The United States Congress and the Departments of Justice and Transportation to the National Transportation Safety Board and international regulators have all closely examined what happened inside Boeing and the FAA through the jet’s certification and grounding. Clark said the Boeing itself has yet to fully grapple with what has happened inside its own four walls.

“You need to do a granular assessment of why there were whistleblowers. Of why there were issues in the company that were not as transparent as they should be as regard to safety of operations, et cetera, et cetera,” he said. “Why was this allowed to happen? Why were people off-sided? Why didn’t you listen? Was this ‘Were we too arrogant? Too maverick? Did we know it all? Who can tell us, we are Boeing.’ No. All that has to change – a little bit of humility. Understand what you look like from the outside.”

“They need to sort themselves out. They can’t just sort of brush this all under the carpet. ‘Oh, no, we’ll just carry on business as usual.’ No, they need to do a root and branch assessment of what they really are trying to do.”

The United Arab Emirates, which was part of an international review of the single-aisle jet, recently re-cleared the 737 Max for service.

Tim Clark loves Boeing and loves the airplane business. “I’m just an aircraft geek anyway…I mean, I know a good airplane when I see it. I know when Boeing produced great airplanes. I’ve met some of the designers and I think the world of them. These people produce brilliant machines, they’ve innovated, they have led the world.”

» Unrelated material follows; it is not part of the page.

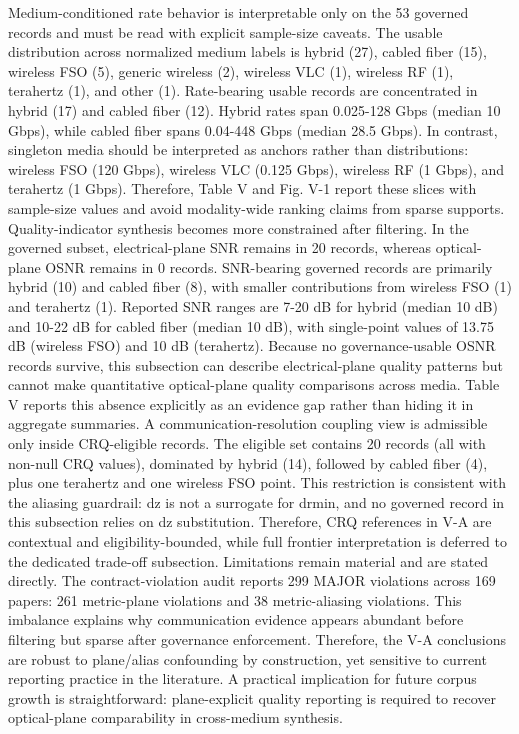 {}Medium-conditioned rate behavior is interpretable only on the 53 governed records and must be read with explicit sample-size caveats. The usable distribution across normalized medium labels is hybrid (27), cabled fiber (15), wireless FSO (5), generic wireless (2), wireless VLC (1), wireless RF (1), terahertz (1), and other (1). Rate-bearing usable records are concentrated in hybrid (17) and cabled fiber (12). Hybrid rates span 0.025-128 Gbps (median 10 Gbps), while cabled fiber spans 0.04-448 Gbps (median 28.5 Gbps). In contrast, singleton media should be interpreted as anchors rather than distributions: wireless FSO (120 Gbps), wireless VLC (0.125 Gbps), wireless RF (1 Gbps), and terahertz (1 Gbps). Therefore, Table V and Fig. V-1 report these slices with sample-size values and avoid modality-wide ranking claims from sparse supports.\markdownRendererParagraphSeparator
{}Quality-indicator synthesis becomes more constrained after filtering. In the governed subset, electrical-plane SNR remains in 20 records, whereas optical-plane OSNR remains in 0 records. SNR-bearing governed records are primarily hybrid (10) and cabled fiber (8), with smaller contributions from wireless FSO (1) and terahertz (1). Reported SNR ranges are 7-20 dB for hybrid (median 10 dB) and 10-22 dB for cabled fiber (median 10 dB), with single-point values of 13.75 dB (wireless FSO) and 10 dB (terahertz). Because no governance-usable OSNR records survive, this subsection can describe electrical-plane quality patterns but cannot make quantitative optical-plane quality comparisons across media. Table V reports this absence explicitly as an evidence gap rather than hiding it in aggregate summaries.\markdownRendererParagraphSeparator
{}A communication-resolution coupling view is admissible only inside CRQ-eligible records. The eligible set contains 20 records (all with non-null CRQ values), dominated by hybrid (14), followed by cabled fiber (4), plus one terahertz and one wireless FSO point. This restriction is consistent with the aliasing guardrail: dz is not a surrogate for drmin, and no governed record in this subsection relies on dz substitution. Therefore, CRQ references in V-A are contextual and eligibility-bounded, while full frontier interpretation is deferred to the dedicated trade-off subsection.\markdownRendererParagraphSeparator
{}Limitations remain material and are stated directly. The contract-violation audit reports 299 MAJOR violations across 169 papers: 261 metric-plane violations and 38 metric-aliasing violations. This imbalance explains why communication evidence appears abundant before filtering but sparse after governance enforcement. Therefore, the V-A conclusions are robust to plane/alias confounding by construction, yet sensitive to current reporting practice in the literature. A practical implication for future corpus growth is straightforward: plane-explicit quality reporting is required to recover optical-plane comparability in cross-medium synthesis.\markdownRendererParagraphSeparator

Related: New Boeing CEO says the future has to wait

But Clark remains worried whether or not Boeing’s current leadership — both at the board level and in commercial airplanes — has focused on solving the right problems. “This needs leadership, this needs an individual who’s got to drive that business through, change it out, do a…Steve Jobs or whatever. You need an individual to drive this through and with a root and branch, top to bottom and bottom to top rethink process, culture, DNA, to make sure that things like the Max never happen again.”

Is this the right team?

“Only time will tell,” he said. “If they are institutionalizing their thinking, all infected by the way the establishment in the institution has happened in the past — and that conditions the way they think, and therefore what they execute — this is folly.

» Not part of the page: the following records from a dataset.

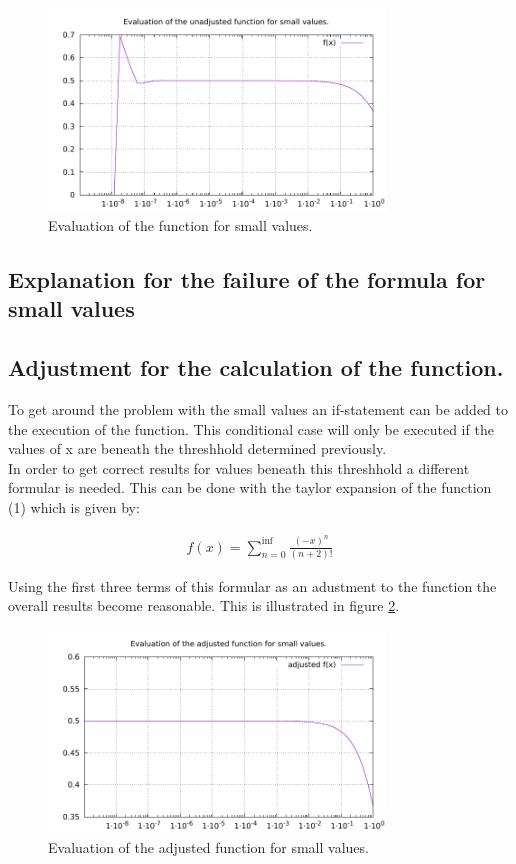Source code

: \begin{figure}[t]
    \centering
    \includegraphics[width=0.8\textwidth]{../analysis/f.pdf}
    \caption{Evaluation of the function for small values.}
    \label{fig::f}
\end{figure}


\subsection{Explanation for the failure of the formula for small values}


\subsection{Adjustment for the calculation of the function.}

To get around the problem with the small values an if-statement can be
added to the execution of the function. This conditional case
will only be executed if the values of x are beneath the threshhold determined 
previously.\\
In order to get correct results for values beneath this threshhold
a different formular is needed. This can be done with the taylor
expansion of the function (1) which is given by:

\begin{align}
    f(x) = \sum_{n=0}^{\inf}\frac{(-x)^n}{(n+2)!}    
\end{align} 

Using the first three terms of this formular as an adustment to the function the overall 
results become reasonable. This is illustrated in figure \ref{fig::adjustedF}.

\begin{figure}[h]
    \centering
    \includegraphics[width=0.8\textwidth]{../analysis/adjustedF.pdf}
    \caption{Evaluation of the adjusted function for small values.}
    \label{fig::adjustedF}
\end{figure}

“The wake up call of the Max was something that told them that all was not right. If you think that you’re going to get away with it by cosmetic changes — and they will write me as they did — ‘we’ve done all this, this, this, and this and this.’ You’re not getting it. You’re not getting it.”

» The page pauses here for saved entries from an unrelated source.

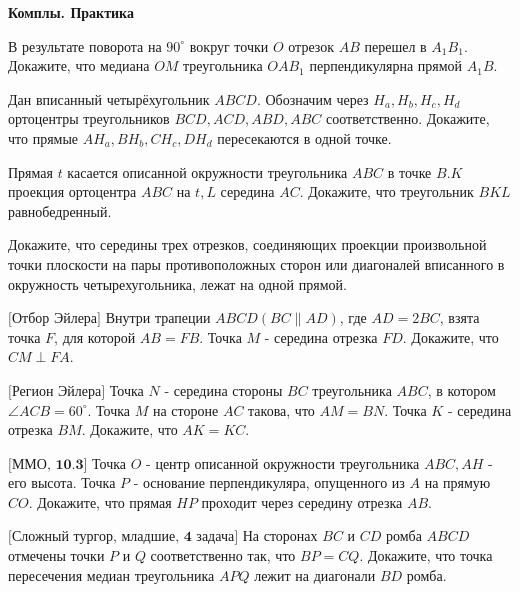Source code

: \centerline{\bf \Huge Комплы. Практика}

\begin{flushright}
        \scriptsize{}
\end{flushright}

В результате поворота на $90^{\circ}$ вокруг точки $O$ отрезок $A B$ перешел в $A_1 B_1$. Докажите, что медиана $O M$ треугольника $O A B_1$ перпендикулярна прямой $A_1 B$.

Дан вписанный четырёхугольник $A B C D$. Обозначим через $H_a, H_b, H_c, H_d$ ортоцентры треугольников $B C D, A C D, A B D, A B C$ соответственно. Докажите, что прямые $A H_a, B H_b, C H_c, D H_d$ пересекаются в одной точке.

Прямая $t$ касается описанной окружности треугольника $A B C$ в точке $B . K$ проекция ортоцентра $A B C$ на $t, L$ середина $A C$. Докажите, что треугольник $B K L$ равнобедренный.

Докажите, что середины трех отрезков, соединяющих проекции произвольной точки плоскости на пары противоположных сторон или диагоналей вписанного в окружность четырехугольника, лежат на одной прямой.

$\bigl[\textbf{Отбор Эйлера}\bigr]$
Внутри трапеции $A B C D(B C \| A D)$, где $A D=2 B C$, взята точка $F$, для которой $A B=F B$. Точка $M$ - середина отрезка $F D$. Докажите, что $C M \perp F A$.

$\bigl[\textbf{Регион Эйлера}\bigr]$
Точка $N$ - середина стороны $B C$ треугольника $A B C$, в котором $\angle A C B=60^{\circ}$. Точка $M$ на стороне $A C$ такова, что $A M=B N$. Точка $K$ - середина отрезка $BM$. Докажите, что $A K=K C$.

$\bigl[\textbf{ММО, 10.3}\bigr]$
Точка $O$ - центр описанной окружности треугольника $A B C, A H$ - его высота. Точка $P$ - основание перпендикуляра, опущенного из $A$ на прямую $C O$. Докажите, что прямая $H P$ проходит через середину отрезка $AB$.

$\bigl[\textbf{Сложный тургор, младшие, 4 задача}\bigr]$
На сторонах $B C$ и $C D$ ромба $A B C D$ отмечены точки $P$ и $Q$ соответственно так, что $B P=C Q$. Докажите, что точка пересечения медиан треугольника $A P Q$ лежит на диагонали $B D$ ромба.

Clark said Boeing and its leaders need to refocus on answering what kind of company it wants to be and how it will get there, comparing his experience with Emirates, which is by design integrated with Dubai and its aviation sector. “We work with the stakeholders, we keep everything that affects what we do, right in the center of the model. And people like me sitting at the top of it, do not let that lose sight of that. Never lose sight of what you’re there to do.”

“Concentrate on what you do and the rest will happen on the upside, not the downside, because your designers, your engineers will do the right thing by you. They’ll listen to the client base. They’ll look at those emerging technologies. They’ll see how they can cross them over.

“I would say that’s very salvageable. And the sooner they recognize that and get going again, then bingo, you will put in the past behind you. So it’s not beyond the point of no return.

“And when you do that, and you’ve got it all sorted, you will reemerge as a hugely strong consortium. Profitable by virtue of the fact, not because you’re worried about shareholder price and bonuses — you will be good because you’re good.”